There is an audible gasp. A woman in the far back of the visitor’s gallery clutches her throat and gasps for air. Juror #4 faints completely. Jurors #6 and #9 have a look of rapt enchantment and glazed joy on their faces, much to the disgust of the District Attorney who sneers at them. In her seat, Amarige smiles faintly. With an almost imperceptible flick of her dainty chin, she tells the ever-growing, large white ghosts of tuberose and gardenia to move near Juror #5 who told of her upcoming wedding in Voir Dire. They move and the Juror suddenly sits up straighter in her chair, dreams of her wedding day and of Amarige trailing behind her in a billowing cloud of white.
The Jury Foreman has been watching these proceedings with unease. When Juror # 2 keels over beside him, begging for medical help and saying she is dying, he starts to back away. Quietly, he inches towards the door and then flees outright, only to head straight into a wall of security. The gas-masked police officers grimly shake their heads. He looks at them pleading. “I can’t take it any more. Get me out of here,” he whispers. “It’s in my nose, it’s burning my skin. There is so much fruit all of a sudden. I’m surrounded by peaches and a whiff of plum. It’s cloying, synthetic and artificial. And it’s covering every inch of me, like fruited animals devouring my skin. I need a shower. Please, have mercy.” They sympathetically shake their heads again and drag him, kicking and screaming, back to his chair.

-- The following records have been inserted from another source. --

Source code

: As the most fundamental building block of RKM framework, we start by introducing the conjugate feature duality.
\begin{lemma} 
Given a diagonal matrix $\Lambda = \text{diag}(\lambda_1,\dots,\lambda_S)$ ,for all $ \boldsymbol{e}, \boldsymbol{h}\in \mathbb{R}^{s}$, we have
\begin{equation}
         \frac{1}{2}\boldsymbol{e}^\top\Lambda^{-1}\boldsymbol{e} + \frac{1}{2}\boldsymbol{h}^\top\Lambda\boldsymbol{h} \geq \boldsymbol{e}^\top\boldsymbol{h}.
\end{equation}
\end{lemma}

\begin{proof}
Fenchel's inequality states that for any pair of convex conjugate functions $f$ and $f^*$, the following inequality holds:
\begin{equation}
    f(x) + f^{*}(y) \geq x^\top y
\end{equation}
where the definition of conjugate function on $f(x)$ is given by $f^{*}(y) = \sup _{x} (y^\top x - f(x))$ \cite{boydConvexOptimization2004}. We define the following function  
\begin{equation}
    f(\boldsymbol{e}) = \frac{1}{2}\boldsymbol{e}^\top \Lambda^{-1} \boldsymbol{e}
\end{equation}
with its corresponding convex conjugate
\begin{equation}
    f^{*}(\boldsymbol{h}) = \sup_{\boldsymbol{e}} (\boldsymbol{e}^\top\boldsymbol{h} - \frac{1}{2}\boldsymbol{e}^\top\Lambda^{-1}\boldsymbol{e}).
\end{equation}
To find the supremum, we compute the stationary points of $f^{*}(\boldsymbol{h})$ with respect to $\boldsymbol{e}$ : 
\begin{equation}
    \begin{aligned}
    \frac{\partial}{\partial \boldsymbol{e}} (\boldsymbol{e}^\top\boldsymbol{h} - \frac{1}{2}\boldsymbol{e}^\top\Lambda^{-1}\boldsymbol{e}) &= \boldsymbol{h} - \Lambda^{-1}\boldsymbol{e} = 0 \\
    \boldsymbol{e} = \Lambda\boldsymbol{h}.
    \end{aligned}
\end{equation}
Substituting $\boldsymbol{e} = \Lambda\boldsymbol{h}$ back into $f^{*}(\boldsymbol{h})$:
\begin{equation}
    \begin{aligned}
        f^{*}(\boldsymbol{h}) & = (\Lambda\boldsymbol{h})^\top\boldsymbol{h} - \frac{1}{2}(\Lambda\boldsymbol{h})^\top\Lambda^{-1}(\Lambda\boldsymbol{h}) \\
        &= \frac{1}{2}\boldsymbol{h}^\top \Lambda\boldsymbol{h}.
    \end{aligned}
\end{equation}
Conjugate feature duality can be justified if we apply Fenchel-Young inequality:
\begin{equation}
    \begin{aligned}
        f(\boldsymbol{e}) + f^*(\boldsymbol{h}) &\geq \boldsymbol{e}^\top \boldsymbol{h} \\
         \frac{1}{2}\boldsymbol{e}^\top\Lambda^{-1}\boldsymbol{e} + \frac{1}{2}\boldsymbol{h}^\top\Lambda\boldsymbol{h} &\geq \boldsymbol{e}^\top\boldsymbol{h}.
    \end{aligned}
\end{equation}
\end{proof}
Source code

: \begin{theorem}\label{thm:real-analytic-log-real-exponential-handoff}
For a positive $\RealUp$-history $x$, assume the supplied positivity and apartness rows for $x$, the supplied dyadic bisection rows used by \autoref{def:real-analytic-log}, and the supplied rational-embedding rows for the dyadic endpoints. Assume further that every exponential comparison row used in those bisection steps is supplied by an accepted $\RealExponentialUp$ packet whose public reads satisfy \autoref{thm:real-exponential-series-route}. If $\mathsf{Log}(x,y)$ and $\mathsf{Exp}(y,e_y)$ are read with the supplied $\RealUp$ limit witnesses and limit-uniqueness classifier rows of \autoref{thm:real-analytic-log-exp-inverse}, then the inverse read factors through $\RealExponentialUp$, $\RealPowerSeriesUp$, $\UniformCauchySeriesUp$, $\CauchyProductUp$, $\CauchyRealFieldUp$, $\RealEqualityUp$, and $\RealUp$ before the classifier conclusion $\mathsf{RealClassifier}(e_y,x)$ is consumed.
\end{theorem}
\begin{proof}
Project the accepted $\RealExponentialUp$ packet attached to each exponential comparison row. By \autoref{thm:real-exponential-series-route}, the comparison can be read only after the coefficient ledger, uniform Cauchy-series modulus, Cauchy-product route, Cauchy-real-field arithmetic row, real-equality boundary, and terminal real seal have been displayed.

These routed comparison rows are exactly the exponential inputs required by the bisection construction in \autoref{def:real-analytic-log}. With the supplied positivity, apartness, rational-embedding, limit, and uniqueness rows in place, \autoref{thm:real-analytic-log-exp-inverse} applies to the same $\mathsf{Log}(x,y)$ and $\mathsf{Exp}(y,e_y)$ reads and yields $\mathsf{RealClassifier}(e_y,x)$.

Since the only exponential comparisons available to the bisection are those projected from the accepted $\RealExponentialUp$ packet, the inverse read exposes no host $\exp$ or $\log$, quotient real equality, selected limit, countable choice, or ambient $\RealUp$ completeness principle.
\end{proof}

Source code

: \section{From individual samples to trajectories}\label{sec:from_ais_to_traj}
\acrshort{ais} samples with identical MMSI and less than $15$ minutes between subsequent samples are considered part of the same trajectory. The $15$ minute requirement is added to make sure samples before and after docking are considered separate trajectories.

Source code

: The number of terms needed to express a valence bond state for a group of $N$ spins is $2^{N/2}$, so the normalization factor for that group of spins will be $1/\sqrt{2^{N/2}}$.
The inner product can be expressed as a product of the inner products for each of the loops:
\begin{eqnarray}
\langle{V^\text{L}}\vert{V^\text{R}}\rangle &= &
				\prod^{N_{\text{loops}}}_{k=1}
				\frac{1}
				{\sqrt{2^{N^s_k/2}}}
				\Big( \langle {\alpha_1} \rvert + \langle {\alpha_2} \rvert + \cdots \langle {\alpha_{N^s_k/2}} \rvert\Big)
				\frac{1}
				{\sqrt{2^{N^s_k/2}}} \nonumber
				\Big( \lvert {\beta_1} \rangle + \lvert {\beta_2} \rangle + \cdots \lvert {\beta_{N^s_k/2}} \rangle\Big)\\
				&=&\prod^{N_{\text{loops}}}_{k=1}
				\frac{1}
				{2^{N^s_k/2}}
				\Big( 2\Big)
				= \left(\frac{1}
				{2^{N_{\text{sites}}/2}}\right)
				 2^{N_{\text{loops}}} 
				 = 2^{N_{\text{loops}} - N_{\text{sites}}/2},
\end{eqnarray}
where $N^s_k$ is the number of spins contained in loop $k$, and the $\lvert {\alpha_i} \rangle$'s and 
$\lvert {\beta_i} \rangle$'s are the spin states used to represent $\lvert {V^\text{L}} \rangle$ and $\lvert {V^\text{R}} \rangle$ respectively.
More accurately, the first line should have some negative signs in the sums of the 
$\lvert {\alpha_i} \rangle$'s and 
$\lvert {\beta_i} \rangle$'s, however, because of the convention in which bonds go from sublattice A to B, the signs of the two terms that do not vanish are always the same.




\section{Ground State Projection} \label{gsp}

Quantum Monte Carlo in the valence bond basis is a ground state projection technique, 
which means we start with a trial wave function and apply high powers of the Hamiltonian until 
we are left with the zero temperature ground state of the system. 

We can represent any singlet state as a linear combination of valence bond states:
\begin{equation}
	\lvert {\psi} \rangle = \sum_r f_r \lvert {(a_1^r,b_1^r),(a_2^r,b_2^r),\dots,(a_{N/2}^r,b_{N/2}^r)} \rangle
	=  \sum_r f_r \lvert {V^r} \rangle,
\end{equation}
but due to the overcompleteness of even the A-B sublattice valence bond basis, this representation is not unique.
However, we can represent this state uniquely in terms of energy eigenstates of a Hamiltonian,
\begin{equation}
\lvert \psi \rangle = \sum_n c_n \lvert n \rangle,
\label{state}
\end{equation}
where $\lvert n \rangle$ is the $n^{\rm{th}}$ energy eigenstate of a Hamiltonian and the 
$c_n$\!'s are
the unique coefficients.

The Judge has had enough of these theatrics. He orders medical attention for the gasping or collapsed bodies, lying crumpled like rag dolls throughout the room. He orders all the windows opened and the room to be fumigated before the court will reconvene the next day. He contemplates also ordering psychiatric evaluations for those jurors who had beatific, hypnotized, enraptured smiles on their faces, but decides he cannot seem biased.
The next day, the court reconvenes and the District Attorney resumes his case.]
“Ladies and gentlemen, I apologise for subjecting you yesterday to the horrors of Amarige. But, I had to give you the chance to decide for yourself. The People’s case will conclude with our expert, Mr. Luca Turin, the most famous perfume critic in the world. Before you is Exhibit 4, an excerpt from his book with Tania Sanchez, Perfumes: the A-Z Guide. Note the categorization of Amarige as ‘Killer tuberose.’ Killer. Not extreme but ‘killer.’ The one-star review reads as follows:
We nearly gave it four stars: the soapy-green tobacco-tuberose accord Dominique Ropion designed for Amarige is unmissable, unmistakeable, and unforgettable. However, it is also truly loathsome, perceptible even at parts-per-billion levels, and at all times incompatible with others’ enjoyment of food, music, sex, and travel. If you are reading this because it is your darling fragrance, please wear it at home exclusively, and tape the windows shut.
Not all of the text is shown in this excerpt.